=== Dataset records ===

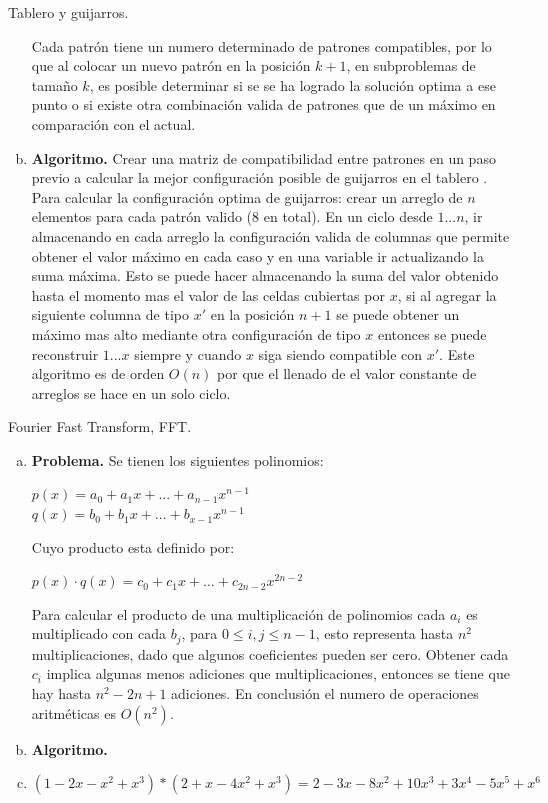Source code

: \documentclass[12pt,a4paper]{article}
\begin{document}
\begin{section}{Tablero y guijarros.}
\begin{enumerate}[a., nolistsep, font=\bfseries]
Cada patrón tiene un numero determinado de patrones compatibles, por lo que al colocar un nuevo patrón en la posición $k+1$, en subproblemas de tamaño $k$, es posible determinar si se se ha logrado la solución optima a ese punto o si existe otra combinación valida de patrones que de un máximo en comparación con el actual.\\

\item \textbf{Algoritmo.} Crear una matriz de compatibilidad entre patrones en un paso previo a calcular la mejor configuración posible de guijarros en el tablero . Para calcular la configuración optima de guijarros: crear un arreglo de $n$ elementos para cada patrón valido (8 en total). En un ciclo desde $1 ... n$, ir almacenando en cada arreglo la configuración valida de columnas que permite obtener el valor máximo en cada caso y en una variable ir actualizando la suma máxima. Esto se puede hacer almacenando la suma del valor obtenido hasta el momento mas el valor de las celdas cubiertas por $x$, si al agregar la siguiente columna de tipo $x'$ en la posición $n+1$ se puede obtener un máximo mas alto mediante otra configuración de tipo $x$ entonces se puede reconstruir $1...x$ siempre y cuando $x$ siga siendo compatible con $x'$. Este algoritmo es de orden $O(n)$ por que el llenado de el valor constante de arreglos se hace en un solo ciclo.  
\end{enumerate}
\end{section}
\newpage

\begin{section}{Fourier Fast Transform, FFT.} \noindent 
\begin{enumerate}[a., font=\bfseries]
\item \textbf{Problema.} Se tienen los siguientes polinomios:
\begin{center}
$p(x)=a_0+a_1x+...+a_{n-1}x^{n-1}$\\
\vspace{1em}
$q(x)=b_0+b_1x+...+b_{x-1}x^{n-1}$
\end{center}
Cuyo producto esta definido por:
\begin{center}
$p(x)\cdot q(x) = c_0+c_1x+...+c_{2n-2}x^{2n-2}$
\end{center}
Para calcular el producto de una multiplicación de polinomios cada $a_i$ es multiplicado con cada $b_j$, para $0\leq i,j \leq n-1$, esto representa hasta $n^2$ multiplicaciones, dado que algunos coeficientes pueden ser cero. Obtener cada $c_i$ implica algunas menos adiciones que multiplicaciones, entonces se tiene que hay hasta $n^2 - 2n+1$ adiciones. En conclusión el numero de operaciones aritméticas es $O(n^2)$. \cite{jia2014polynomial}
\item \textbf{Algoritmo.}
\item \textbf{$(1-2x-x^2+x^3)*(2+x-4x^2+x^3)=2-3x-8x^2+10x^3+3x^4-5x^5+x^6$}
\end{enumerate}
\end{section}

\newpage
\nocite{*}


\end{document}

===

* **What this task involves**
With the pictures dropped, give every entry above again exactly.

* **Task response**
Source code

: \documentclass[12pt,a4paper]{article}
\begin{document}
\begin{section}{Tablero y guijarros.}
\begin{enumerate}[a., nolistsep, font=\bfseries]
Cada patrón tiene un numero determinado de patrones compatibles, por lo que al colocar un nuevo patrón en la posición $k+1$, en subproblemas de tamaño $k$, es posible determinar si se se ha logrado la solución optima a ese punto o si existe otra combinación valida de patrones que de un máximo en comparación con el actual.\\

\item \textbf{Algoritmo.} Crear una matriz de compatibilidad entre patrones en un paso previo a calcular la mejor configuración posible de guijarros en el tablero . Para calcular la configuración optima de guijarros: crear un arreglo de $n$ elementos para cada patrón valido (8 en total). En un ciclo desde $1 ... n$, ir almacenando en cada arreglo la configuración valida de columnas que permite obtener el valor máximo en cada caso y en una variable ir actualizando la suma máxima. Esto se puede hacer almacenando la suma del valor obtenido hasta el momento mas el valor de las celdas cubiertas por $x$, si al agregar la siguiente columna de tipo $x'$ en la posición $n+1$ se puede obtener un máximo mas alto mediante otra configuración de tipo $x$ entonces se puede reconstruir $1...x$ siempre y cuando $x$ siga siendo compatible con $x'$. Este algoritmo es de orden $O(n)$ por que el llenado de el valor constante de arreglos se hace en un solo ciclo.  
\end{enumerate}
\end{section}
\newpage

\begin{section}{Fourier Fast Transform, FFT.} \noindent 
\begin{enumerate}[a., font=\bfseries]
\item \textbf{Problema.} Se tienen los siguientes polinomios:
\begin{center}
$p(x)=a_0+a_1x+...+a_{n-1}x^{n-1}$\\
\vspace{1em}
$q(x)=b_0+b_1x+...+b_{x-1}x^{n-1}$
\end{center}
Cuyo producto esta definido por:
\begin{center}
$p(x)\cdot q(x) = c_0+c_1x+...+c_{2n-2}x^{2n-2}$
\end{center}
Para calcular el producto de una multiplicación de polinomios cada $a_i$ es multiplicado con cada $b_j$, para $0\leq i,j \leq n-1$, esto representa hasta $n^2$ multiplicaciones, dado que algunos coeficientes pueden ser cero. Obtener cada $c_i$ implica algunas menos adiciones que multiplicaciones, entonces se tiene que hay hasta $n^2 - 2n+1$ adiciones. En conclusión el numero de operaciones aritméticas es $O(n^2)$. \cite{jia2014polynomial}
\item \textbf{Algoritmo.}
\item \textbf{$(1-2x-x^2+x^3)*(2+x-4x^2+x^3)=2-3x-8x^2+10x^3+3x^4-5x^5+x^6$}
\end{enumerate}
\end{section}

\newpage
\nocite{*}


\end{document}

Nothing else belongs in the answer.